If the 19th century was characterised by breakthroughs in chemistry, and the 20th century by big leaps forward in physics, it appears that the 21st century will be all about biology, whereby we will vastly expand our capacities in reengineering biological systems to meet our needs and address pressing global issues. Government ambitions in the space coincide with powerful drivers such as demographics, decarbonisation and deglobalisation to make this a noteworthy portfolio play for long-term investors.
Biotechnology taps into nature’s toolbox, harnessing its cellular and biomolecular processes to develop technologies and products that could improve our lives and the health of our planet. Breakthroughs in mapping the human genome have been credited with “changing the course of science”, comparable perhaps to the impact the silicon chip had on the IT sector. Now, scientists can tailor living organisms to specific tasks – for example, stem cells can be cultured in a lab, converted into the desired cell type and then surgically implanted to replace diseased tissue with healthy tissue.
Technology is a positive disruptor in biotech, with AI, big data and computer science presenting innumerate opportunities. Advances in genomic sequencing, gene editing and synthetic biology, pave the way for nothing short of a revolution in various industries including medicine, agriculture, energy, chemicals and materials, through the creation of new products and processes.
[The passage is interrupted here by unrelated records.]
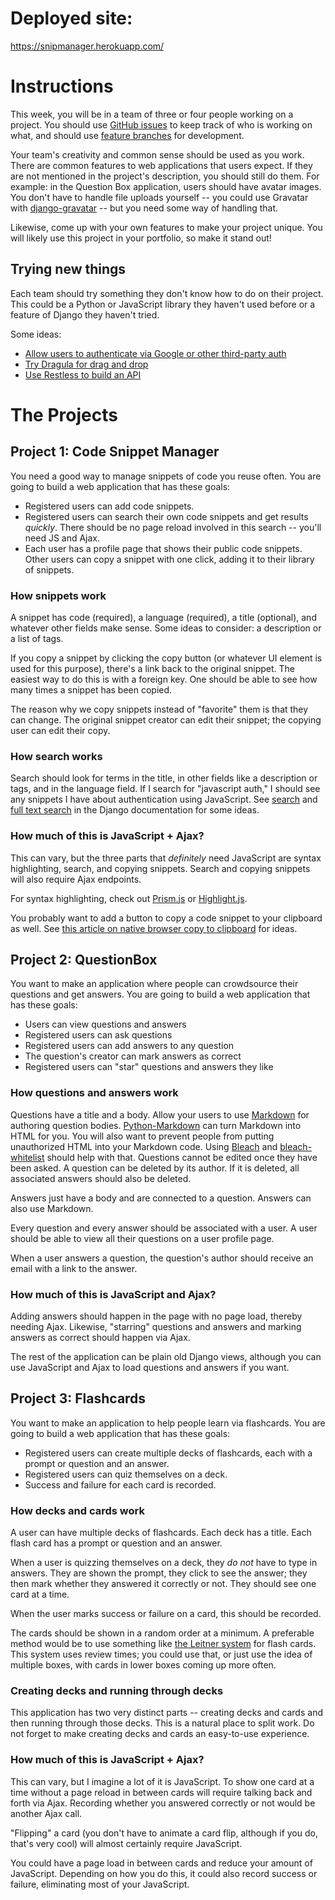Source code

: # Deployed site:
https://snipmanager.herokuapp.com/

# Instructions

This week, you will be in a team of three or four people working on a project. You should use [GitHub issues](https://guides.github.com/features/issues/) to keep track of who is working on what, and should use [feature branches](https://bocoup.com/blog/git-workflow-walkthrough-feature-branches) for development.

Your team's creativity and common sense should be used as you work. There are common features to web applications that users expect. If they are not mentioned in the project's description, you should still do them. For example: in the Question Box application, users should have avatar images. You don't have to handle file uploads yourself -- you could use Gravatar with [django-gravatar](https://github.com/twaddington/django-gravatar) -- but you need some way of handling that.

Likewise, come up with your own features to make your project unique. You will likely use this project in your portfolio, so make it stand out!

## Trying new things

Each team should try something they don't know how to do on their project. This could be a Python or JavaScript library they haven't used before or a feature of Django they haven't tried.

Some ideas:

* [Allow users to authenticate via Google or other third-party auth](https://www.intenct.nl/projects/django-allauth/)
* [Try Dragula for drag and drop](https://bevacqua.github.io/dragula/)
* [Use Restless to build an API](https://restless.readthedocs.io/en/latest/)

# The Projects

## Project 1: Code Snippet Manager

You need a good way to manage snippets of code you reuse often. You are going to build a web application that has these goals:

- Registered users can add code snippets.
- Registered users can search their own code snippets and get results _quickly_. There should be no page reload involved in this search -- you'll need JS and Ajax.
- Each user has a profile page that shows their public code snippets. Other users can copy a snippet with one click, adding it to their library of snippets.

### How snippets work

A snippet has code (required), a language (required), a title (optional), and whatever other fields make sense. Some ideas to consider: a description or a list of tags.

If you copy a snippet by clicking the copy button (or whatever UI element is used for this purpose), there's a link back to the original snippet. The easiest way to do this is with a foreign key. One should be able to see how many times a snippet has been copied.

The reason why we copy snippets instead of "favorite" them is that they can change. The original snippet creator can edit their snippet; the copying user can edit their copy.

### How search works

Search should look for terms in the title, in other fields like a description or tags, and in the language field. If I search for "javascript auth," I should see any snippets I have about authentication using JavaScript. See [search](https://docs.djangoproject.com/en/2.1/topics/db/search/) and [full text search](https://docs.djangoproject.com/en/2.1/ref/contrib/postgres/search/) in the Django documentation for some ideas.

### How much of this is JavaScript + Ajax?

This can vary, but the three parts that _definitely_ need JavaScript are syntax highlighting, search, and copying snippets. Search and copying snippets will also require Ajax endpoints.

For syntax highlighting, check out [Prism.js](https://prismjs.com/) or [Highlight.js](https://highlightjs.org/).

You probably want to add a button to copy a code snippet to your clipboard as well. See [this article on native browser copy to clipboard](https://css-tricks.com/native-browser-copy-clipboard/) for ideas.

## Project 2: QuestionBox

You want to make an application where people can crowdsource their questions and get answers. You are going to build a web application that has these goals:

* Users can view questions and answers
* Registered users can ask questions
* Registered users can add answers to any question
* The question's creator can mark answers as correct
* Registered users can "star" questions and answers they like

### How questions and answers work

Questions have a title and a body. Allow your users to use [Markdown](https://en.wikipedia.org/wiki/Markdown) for authoring question bodies. [Python-Markdown](https://python-markdown.github.io/) can turn Markdown into HTML for you. You will also want to prevent people from putting unauthorized HTML into your Markdown code. Using [Bleach](https://bleach.readthedocs.io/en/latest/clean.html) and [bleach-whitelist](https://github.com/yourcelf/bleach-whitelist) should help with that. Questions cannot be edited once they have been asked. A question can be deleted by its author. If it is deleted, all associated answers should also be deleted.

Answers just have a body and are connected to a question. Answers can also use Markdown.

Every question and every answer should be associated with a user.  A user should be able to view all their questions on a user profile page.

When a user answers a question, the question's author should receive an email with a link to the answer.

### How much of this is JavaScript and Ajax?

Adding answers should happen in the page with no page load, thereby needing Ajax. Likewise, "starring" questions and answers and marking answers as correct should happen via Ajax.

The rest of the application can be plain old Django views, although you can use JavaScript and Ajax to load questions and answers if you want.

## Project 3: Flashcards

You want to make an application to help people learn via flashcards. You are going to build a web application that has these goals:

- Registered users can create multiple decks of flashcards, each with a prompt or question and an answer.
- Registered users can quiz themselves on a deck.
- Success and failure for each card is recorded.

### How decks and cards work

A user can have multiple decks of flashcards. Each deck has a title. Each flash card has a prompt or question and an answer.

When a user is quizzing themselves on a deck, they _do not_ have to type in answers. They are shown the prompt, they click to see the answer; they then mark whether they answered it correctly or not. They should see one card at a time.

When the user marks success or failure on a card, this should be recorded.

The cards should be shown in a random order at a minimum. A preferable method would be to use something like [the Leitner system](https://www.virtualsalt.com/learn10.html) for flash cards. This system uses review times; you could use that, or just use the idea of multiple boxes, with cards in lower boxes coming up more often.

### Creating decks and running through decks

This application has two very distinct parts -- creating decks and cards and then running through those decks. This is a natural place to split work. Do not forget to make creating decks and cards an easy-to-use experience.

### How much of this is JavaScript + Ajax?

This can vary, but I imagine a lot of it is JavaScript. To show one card at a time without a page reload in between cards will require talking back and forth via Ajax. Recording whether you answered correctly or not would be another Ajax call.

"Flipping" a card (you don't have to animate a card flip, although if you do, that's very cool) will almost certainly require JavaScript.

You could have a page load in between cards and reduce your amount of JavaScript. Depending on how you do this, it could also record success or failure, eliminating most of your JavaScript.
Given its far-reaching potential, the sector is quickly becoming the focus of governments. Noting that “the world is on the cusp of an industrial revolution fueled by biotechnology and biomanufacturing”, President Biden signed an executive order to advance US capabilities in the space, while requesting industries apply biotechnology to address goals such as finding climate change solutions, food and agriculture innovation, supply chain resilience and improving human health. Looking East, Beijing has listed biotechnology as one of 10 key sectors for development under its ‘Made in China 2025’ industrial strategy.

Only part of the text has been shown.